_Exercise objective_.
Every line holding the word "that" should be copied from the material.

_Source material_.
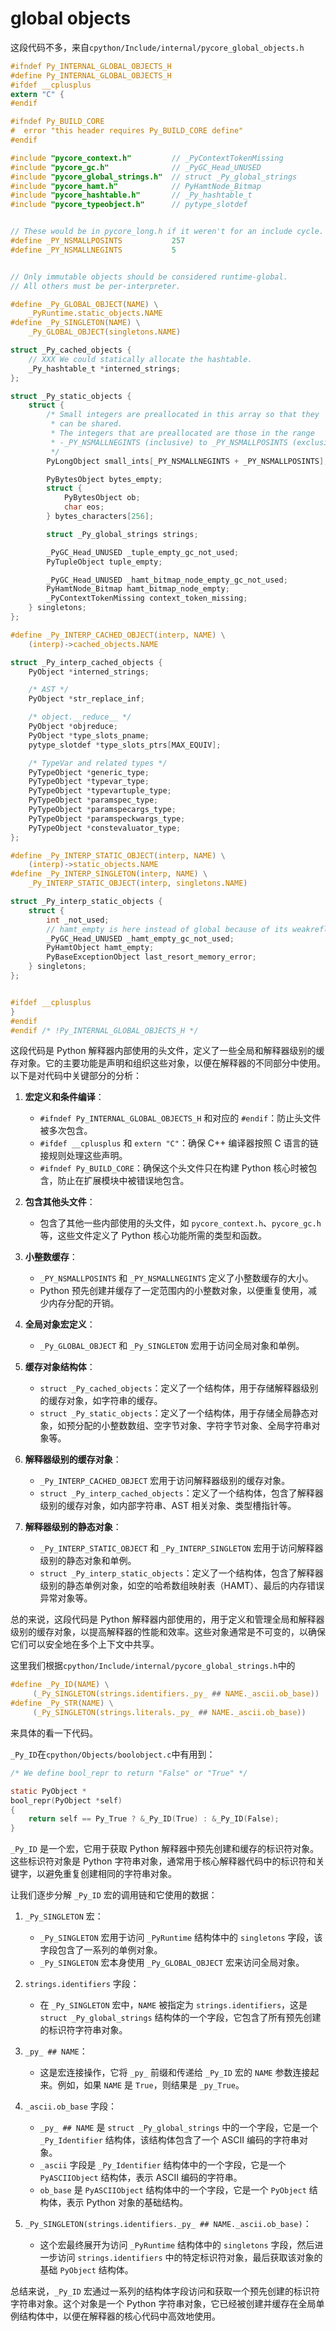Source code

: # global objects

这段代码不多，来自`cpython/Include/internal/pycore_global_objects.h`


```c
#ifndef Py_INTERNAL_GLOBAL_OBJECTS_H
#define Py_INTERNAL_GLOBAL_OBJECTS_H
#ifdef __cplusplus
extern "C" {
#endif

#ifndef Py_BUILD_CORE
#  error "this header requires Py_BUILD_CORE define"
#endif

#include "pycore_context.h"         // _PyContextTokenMissing
#include "pycore_gc.h"              // _PyGC_Head_UNUSED
#include "pycore_global_strings.h"  // struct _Py_global_strings
#include "pycore_hamt.h"            // PyHamtNode_Bitmap
#include "pycore_hashtable.h"       // _Py_hashtable_t
#include "pycore_typeobject.h"      // pytype_slotdef


// These would be in pycore_long.h if it weren't for an include cycle.
#define _PY_NSMALLPOSINTS           257
#define _PY_NSMALLNEGINTS           5


// Only immutable objects should be considered runtime-global.
// All others must be per-interpreter.

#define _Py_GLOBAL_OBJECT(NAME) \
    _PyRuntime.static_objects.NAME
#define _Py_SINGLETON(NAME) \
    _Py_GLOBAL_OBJECT(singletons.NAME)

struct _Py_cached_objects {
    // XXX We could statically allocate the hashtable.
    _Py_hashtable_t *interned_strings;
};

struct _Py_static_objects {
    struct {
        /* Small integers are preallocated in this array so that they
         * can be shared.
         * The integers that are preallocated are those in the range
         * -_PY_NSMALLNEGINTS (inclusive) to _PY_NSMALLPOSINTS (exclusive).
         */
        PyLongObject small_ints[_PY_NSMALLNEGINTS + _PY_NSMALLPOSINTS];

        PyBytesObject bytes_empty;
        struct {
            PyBytesObject ob;
            char eos;
        } bytes_characters[256];

        struct _Py_global_strings strings;

        _PyGC_Head_UNUSED _tuple_empty_gc_not_used;
        PyTupleObject tuple_empty;

        _PyGC_Head_UNUSED _hamt_bitmap_node_empty_gc_not_used;
        PyHamtNode_Bitmap hamt_bitmap_node_empty;
        _PyContextTokenMissing context_token_missing;
    } singletons;
};

#define _Py_INTERP_CACHED_OBJECT(interp, NAME) \
    (interp)->cached_objects.NAME

struct _Py_interp_cached_objects {
    PyObject *interned_strings;

    /* AST */
    PyObject *str_replace_inf;

    /* object.__reduce__ */
    PyObject *objreduce;
    PyObject *type_slots_pname;
    pytype_slotdef *type_slots_ptrs[MAX_EQUIV];

    /* TypeVar and related types */
    PyTypeObject *generic_type;
    PyTypeObject *typevar_type;
    PyTypeObject *typevartuple_type;
    PyTypeObject *paramspec_type;
    PyTypeObject *paramspecargs_type;
    PyTypeObject *paramspeckwargs_type;
    PyTypeObject *constevaluator_type;
};

#define _Py_INTERP_STATIC_OBJECT(interp, NAME) \
    (interp)->static_objects.NAME
#define _Py_INTERP_SINGLETON(interp, NAME) \
    _Py_INTERP_STATIC_OBJECT(interp, singletons.NAME)

struct _Py_interp_static_objects {
    struct {
        int _not_used;
        // hamt_empty is here instead of global because of its weakreflist.
        _PyGC_Head_UNUSED _hamt_empty_gc_not_used;
        PyHamtObject hamt_empty;
        PyBaseExceptionObject last_resort_memory_error;
    } singletons;
};


#ifdef __cplusplus
}
#endif
#endif /* !Py_INTERNAL_GLOBAL_OBJECTS_H */
```

这段代码是 Python 解释器内部使用的头文件，定义了一些全局和解释器级别的缓存对象。它的主要功能是声明和组织这些对象，以便在解释器的不同部分中使用。以下是对代码中关键部分的分析：

1. **宏定义和条件编译**：
   - `#ifndef Py_INTERNAL_GLOBAL_OBJECTS_H` 和对应的 `#endif`：防止头文件被多次包含。
   - `#ifdef __cplusplus` 和 `extern "C"`：确保 C++ 编译器按照 C 语言的链接规则处理这些声明。
   - `#ifndef Py_BUILD_CORE`：确保这个头文件只在构建 Python 核心时被包含，防止在扩展模块中被错误地包含。

2. **包含其他头文件**：
   - 包含了其他一些内部使用的头文件，如 `pycore_context.h`、`pycore_gc.h` 等，这些文件定义了 Python 核心功能所需的类型和函数。

3. **小整数缓存**：
   - `_PY_NSMALLPOSINTS` 和 `_PY_NSMALLNEGINTS` 定义了小整数缓存的大小。
   - Python 预先创建并缓存了一定范围内的小整数对象，以便重复使用，减少内存分配的开销。

4. **全局对象宏定义**：
   - `_Py_GLOBAL_OBJECT` 和 `_Py_SINGLETON` 宏用于访问全局对象和单例。

5. **缓存对象结构体**：
   - `struct _Py_cached_objects`：定义了一个结构体，用于存储解释器级别的缓存对象，如字符串的缓存。
   - `struct _Py_static_objects`：定义了一个结构体，用于存储全局静态对象，如预分配的小整数数组、空字节对象、字符字节对象、全局字符串对象等。

6. **解释器级别的缓存对象**：
   - `_Py_INTERP_CACHED_OBJECT` 宏用于访问解释器级别的缓存对象。
   - `struct _Py_interp_cached_objects`：定义了一个结构体，包含了解释器级别的缓存对象，如内部字符串、AST 相关对象、类型槽指针等。

7. **解释器级别的静态对象**：
   - `_Py_INTERP_STATIC_OBJECT` 和 `_Py_INTERP_SINGLETON` 宏用于访问解释器级别的静态对象和单例。
   - `struct _Py_interp_static_objects`：定义了一个结构体，包含了解释器级别的静态单例对象，如空的哈希数组映射表（HAMT）、最后的内存错误异常对象等。

总的来说，这段代码是 Python 解释器内部使用的，用于定义和管理全局和解释器级别的缓存对象，以提高解释器的性能和效率。这些对象通常是不可变的，以确保它们可以安全地在多个上下文中共享。

这里我们根据`cpython/Include/internal/pycore_global_strings.h`中的

```c
#define _Py_ID(NAME) \
     (_Py_SINGLETON(strings.identifiers._py_ ## NAME._ascii.ob_base))
#define _Py_STR(NAME) \
     (_Py_SINGLETON(strings.literals._py_ ## NAME._ascii.ob_base))
```

来具体的看一下代码。

`_Py_ID`在`cpython/Objects/boolobject.c`中有用到：

```c
/* We define bool_repr to return "False" or "True" */

static PyObject *
bool_repr(PyObject *self)
{
    return self == Py_True ? &_Py_ID(True) : &_Py_ID(False);
}
```

`_Py_ID` 是一个宏，它用于获取 Python 解释器中预先创建和缓存的标识符对象。这些标识符对象是 Python 字符串对象，通常用于核心解释器代码中的标识符和关键字，以避免重复创建相同的字符串对象。

让我们逐步分解 `_Py_ID` 宏的调用链和它使用的数据：

1. `_Py_SINGLETON` 宏：
   - `_Py_SINGLETON` 宏用于访问 `_PyRuntime` 结构体中的 `singletons` 字段，该字段包含了一系列的单例对象。
   - `_Py_SINGLETON` 宏本身使用 `_Py_GLOBAL_OBJECT` 宏来访问全局对象。

2. `strings.identifiers` 字段：
   - 在 `_Py_SINGLETON` 宏中，`NAME` 被指定为 `strings.identifiers`，这是 `struct _Py_global_strings` 结构体的一个字段，它包含了所有预先创建的标识符字符串对象。

3. `_py_ ## NAME`：
   - 这是宏连接操作，它将 `_py_` 前缀和传递给 `_Py_ID` 宏的 `NAME` 参数连接起来。例如，如果 `NAME` 是 `True`，则结果是 `_py_True`。

4. `_ascii.ob_base` 字段：
   - `_py_ ## NAME` 是 `struct _Py_global_strings` 中的一个字段，它是一个 `_Py_Identifier` 结构体，该结构体包含了一个 ASCII 编码的字符串对象。
   - `_ascii` 字段是 `_Py_Identifier` 结构体中的一个字段，它是一个 `PyASCIIObject` 结构体，表示 ASCII 编码的字符串。
   - `ob_base` 是 `PyASCIIObject` 结构体中的一个字段，它是一个 `PyObject` 结构体，表示 Python 对象的基础结构。

5. `_Py_SINGLETON(strings.identifiers._py_ ## NAME._ascii.ob_base)`：
   - 这个宏最终展开为访问 `_PyRuntime` 结构体中的 `singletons` 字段，然后进一步访问 `strings.identifiers` 中的特定标识符对象，最后获取该对象的基础 `PyObject` 结构体。

总结来说，`_Py_ID` 宏通过一系列的结构体字段访问和获取一个预先创建的标识符字符串对象。这个对象是一个 Python 字符串对象，它已经被创建并缓存在全局单例结构体中，以便在解释器的核心代码中高效地使用。
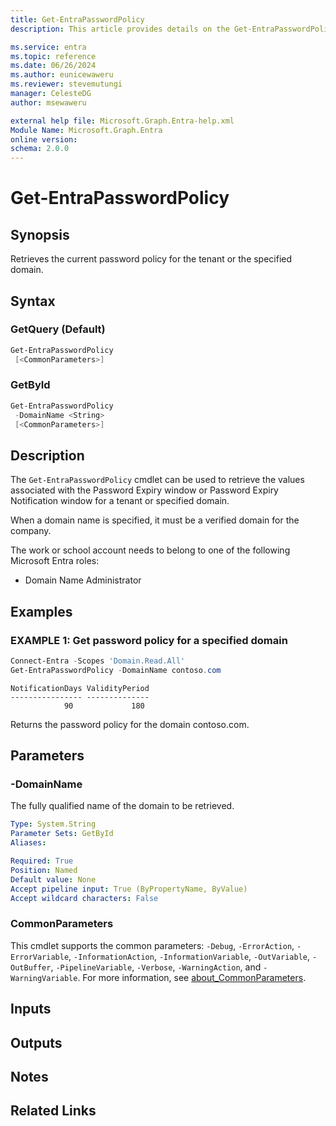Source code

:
 ```yaml
---
title: Get-EntraPasswordPolicy
description: This article provides details on the Get-EntraPasswordPolicy command.

ms.service: entra
ms.topic: reference
ms.date: 06/26/2024
ms.author: eunicewaweru
ms.reviewer: stevemutungi
manager: CelesteDG
author: msewaweru

external help file: Microsoft.Graph.Entra-help.xml
Module Name: Microsoft.Graph.Entra
online version:
schema: 2.0.0
---
```


# Get-EntraPasswordPolicy

## Synopsis

Retrieves the current password policy for the tenant or the specified domain.

## Syntax

### GetQuery (Default)

```powershell
Get-EntraPasswordPolicy 
 [<CommonParameters>]
```

### GetById

```powershell
Get-EntraPasswordPolicy 
 -DomainName <String> 
 [<CommonParameters>]
```

## Description

The `Get-EntraPasswordPolicy` cmdlet can be used to retrieve the values associated with the Password Expiry window or Password Expiry Notification window for a tenant or specified domain.

When a domain name is specified, it must be a verified domain for the company.

The work or school account needs to belong to one of the following Microsoft Entra roles:

- Domain Name Administrator

## Examples

### EXAMPLE 1: Get password policy for a specified domain

```powershell
Connect-Entra -Scopes 'Domain.Read.All'
Get-EntraPasswordPolicy -DomainName contoso.com
```

```Output
NotificationDays ValidityPeriod
---------------- --------------
            90             180
```

Returns the password policy for the domain contoso.com.

## Parameters

### -DomainName

The fully qualified name of the domain to be retrieved.

```yaml
Type: System.String
Parameter Sets: GetById
Aliases:

Required: True
Position: Named
Default value: None
Accept pipeline input: True (ByPropertyName, ByValue)
Accept wildcard characters: False
```

### CommonParameters

This cmdlet supports the common parameters: `-Debug`, `-ErrorAction`, `-ErrorVariable`, `-InformationAction`, `-InformationVariable`, `-OutVariable`, `-OutBuffer`, `-PipelineVariable`, `-Verbose`, `-WarningAction`, and `-WarningVariable`. For more information, see [about_CommonParameters](https://go.microsoft.com/fwlink/?LinkID=113216).

## Inputs

## Outputs

## Notes

## Related Links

_Exercise answer_.
        /* Small integers are preallocated in this array so that they
         * The integers that are preallocated are those in the range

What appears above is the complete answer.